Diller, one of a litter of border collies born to a pregnant rescue dog, moved to a southern California horse farm when he was just a pup. Like all active puppies, Diller immediately set out to explore his new digs. “That's where it began,” Diller's dad, Robert Moser, explained to a reporter from The Dodo.
“There were a couple of abandoned avocado trees from an old orchard a few hundred feet from our house,” added Moser. “One day I came home from work and there were two perfectly clean avocado pits sitting at the foot of my chair. They seriously looked like they had been polished.” Then Diller brought home a third pit and Moser put two and two – actually, two and one – together.

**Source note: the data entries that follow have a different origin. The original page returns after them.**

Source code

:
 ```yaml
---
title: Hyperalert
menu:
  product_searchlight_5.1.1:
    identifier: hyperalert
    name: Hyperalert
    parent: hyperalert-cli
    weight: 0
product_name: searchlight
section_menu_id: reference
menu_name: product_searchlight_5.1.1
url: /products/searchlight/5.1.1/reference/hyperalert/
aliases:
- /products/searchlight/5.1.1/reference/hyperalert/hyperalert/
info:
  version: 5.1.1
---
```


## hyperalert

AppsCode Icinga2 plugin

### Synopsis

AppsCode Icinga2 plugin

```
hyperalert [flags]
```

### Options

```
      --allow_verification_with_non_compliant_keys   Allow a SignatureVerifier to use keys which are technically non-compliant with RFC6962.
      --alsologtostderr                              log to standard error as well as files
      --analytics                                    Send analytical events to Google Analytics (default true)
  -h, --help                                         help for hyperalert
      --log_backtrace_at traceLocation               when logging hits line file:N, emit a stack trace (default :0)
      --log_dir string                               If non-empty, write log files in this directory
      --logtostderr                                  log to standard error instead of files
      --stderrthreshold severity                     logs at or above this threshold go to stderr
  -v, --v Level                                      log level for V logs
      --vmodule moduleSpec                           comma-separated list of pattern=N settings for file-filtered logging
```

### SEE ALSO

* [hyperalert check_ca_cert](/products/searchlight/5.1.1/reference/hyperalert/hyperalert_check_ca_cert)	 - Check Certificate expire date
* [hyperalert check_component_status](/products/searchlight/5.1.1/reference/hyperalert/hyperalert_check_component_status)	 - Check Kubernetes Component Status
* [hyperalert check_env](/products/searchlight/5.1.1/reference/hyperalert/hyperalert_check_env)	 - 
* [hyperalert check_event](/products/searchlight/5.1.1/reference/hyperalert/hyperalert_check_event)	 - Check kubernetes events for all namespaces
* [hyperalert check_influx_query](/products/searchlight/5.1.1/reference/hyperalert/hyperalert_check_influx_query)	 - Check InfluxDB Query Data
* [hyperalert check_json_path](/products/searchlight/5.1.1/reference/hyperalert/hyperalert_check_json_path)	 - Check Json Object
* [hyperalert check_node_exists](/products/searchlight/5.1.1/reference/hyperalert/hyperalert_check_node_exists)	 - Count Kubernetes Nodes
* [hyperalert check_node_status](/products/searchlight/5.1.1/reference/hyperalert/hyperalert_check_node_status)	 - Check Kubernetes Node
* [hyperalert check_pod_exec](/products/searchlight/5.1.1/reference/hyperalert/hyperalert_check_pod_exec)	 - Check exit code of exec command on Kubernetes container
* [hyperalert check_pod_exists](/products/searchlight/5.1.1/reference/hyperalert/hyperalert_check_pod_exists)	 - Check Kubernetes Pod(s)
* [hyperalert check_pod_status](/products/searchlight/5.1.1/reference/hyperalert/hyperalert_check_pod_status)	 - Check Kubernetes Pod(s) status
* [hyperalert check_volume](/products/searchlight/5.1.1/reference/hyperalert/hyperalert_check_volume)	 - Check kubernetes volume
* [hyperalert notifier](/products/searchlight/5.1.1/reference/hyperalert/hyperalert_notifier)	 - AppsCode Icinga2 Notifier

Avocados are non-toxic to canines (though they ARE poisonous to birds and sheep) so the Moser family indulged Diller's avocado-eating. He sure seemed to like the pear-shaped fruits, licking the pits so strenuously they acquired a unique sort of sheen.
Then the other shoe dropped: Moser tried to germinate one of the Diller-polished pits and to his surprise, the seed sprouted. So did the next one he tried, and the next one after that. “The seeds that he brings me almost always germinate,” stated Moser. “His special cleaning technique really does seem to make a difference, even if it is mostly motivated by a desire for a guacamole snack.”
Moser may have a point. Botanists believe avocados evolved a symbiotic relationship with ancient megafauna such as giant ground sloths, who would eat the fruit and excrete the pits along with a ready-made patch of “fertilizer”.
While Diller doesn't eat the pits (vets say the round, slippery pits are a bona-fide choking hazard, by the way), something in his saliva just may act to increase the odds of germination. In any case, the Mosers – thanks to Diller – now have so many sprouted avocado pits they're giving them away to family members, friends, and neighboring farmers.
Some of the first Diller-polished pits have already grown large enough to bear fruit of their own. “There are probably a few dozen Diller-trees throughout California nowadays,” confirms Moser, a fact that should please avocado aficionados everywhere.
Giving credit where credit is due, Moser includes a photo of Diller and a sprouted pit along with each little avocado tree he gives away. “I know the folks that have them will think of him every time they harvest. It's the sort of thought that makes you smile when it crosses your mind, you know?”